We use db_next_id() in Drupal to provide a db-independent method of getting the next unique ID into the application for use just after the insert operation on the DB.
I interpret this to mean, in your opinion at least, that (a) Drupal does officially condone and support the use of auto-incrementing columns and (b) it also provides db_next_id() for those situations where having it is simply more convenient or efficient than letting the database do the id generation. Is that correct? Is this the official core policy on this subject?

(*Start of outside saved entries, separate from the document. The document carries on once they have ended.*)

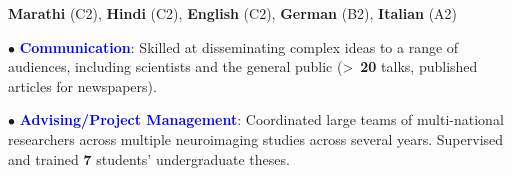 \documentclass[10pt]{article}
\begin{document}
	\textbf{Marathi} (C2), \textbf{Hindi} (C2), \textbf{English} (C2), \textbf{German} (B2), \textbf{Italian} (A2)
	
	
	$\bullet$ \textcolor{blue}{\textbf{Communication}}: Skilled	at	disseminating complex ideas to a range of audiences, including scientists and \hspace*{0.1in}the general public (\textgreater ~\textbf{20} talks, published articles for newspapers).	
	\miniskip
	
	$\bullet$ \textcolor{blue}{\textbf{Advising/Project Management}}: Coordinated large teams of multi-national researchers across multiple \hspace*{0.1in}neuroimaging studies across several years. Supervised and trained \textbf{7} students' undergraduate theses.
	
	
\end{document}
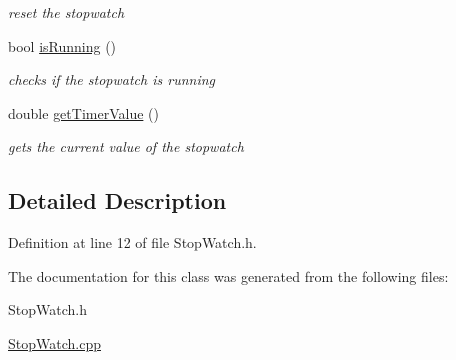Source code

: \begin{DoxyCompactItemize}
\begin{DoxyCompactList}\small\item\em reset the stopwatch \end{DoxyCompactList}\item 
\hypertarget{class_stop_watch_a4358045d32002cb83ec62d1ebb9fb5ca}{bool \hyperlink{class_stop_watch_a4358045d32002cb83ec62d1ebb9fb5ca}{is\+Running} ()}\label{class_stop_watch_a4358045d32002cb83ec62d1ebb9fb5ca}

\begin{DoxyCompactList}\small\item\em checks if the stopwatch is running \end{DoxyCompactList}\item 
\hypertarget{class_stop_watch_a29945e425c084bb7df859c4c10cbd9fe}{double \hyperlink{class_stop_watch_a29945e425c084bb7df859c4c10cbd9fe}{get\+Timer\+Value} ()}\label{class_stop_watch_a29945e425c084bb7df859c4c10cbd9fe}

\begin{DoxyCompactList}\small\item\em gets the current value of the stopwatch \end{DoxyCompactList}\end{DoxyCompactItemize}


\subsection{Detailed Description}


Definition at line 12 of file Stop\+Watch.\+h.



The documentation for this class was generated from the following files\+:\begin{DoxyCompactItemize}
\item 
Stop\+Watch.\+h\item 
\hyperlink{_stop_watch_8cpp}{Stop\+Watch.\+cpp}\end{DoxyCompactItemize}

I'm PostgreSQL maintainer for Drupal...
FYI, the Schema module now supports MySQL and PostgeSQL for table and index creation from the same schema data structure. I discovered the pgsql's use of the serial type during the implementation which is what led to my initiating this thread. Schema now supports a 'serial' column type which maps to auto_increment for MySQL or {,big}serial for PostgreSQL. I'd be very happy to have you review the pgsql support. Schema is currently in contrib. Thanks, Barry
On 25-Apr-07 13:55, Barry Jaspan wrote:
Sammy Spets <sammys-drupal@synerger.com> writes:
PostgreSQL [has] serial and bigserial types. MySQL [has] auto_increment field property. These are used in Drupal to produce a guaranteed unique ID for tables using them.
We use db_next_id() in Drupal to provide a db-independent method of getting the next unique ID into the application for use just after the insert operation on the DB.
I interpret this to mean, in your opinion at least, that (a) Drupal does officially condone and support the use of auto-incrementing columns and (b) it also provides db_next_id() for those situations where having it is simply more convenient or efficient than letting the database do the id generation.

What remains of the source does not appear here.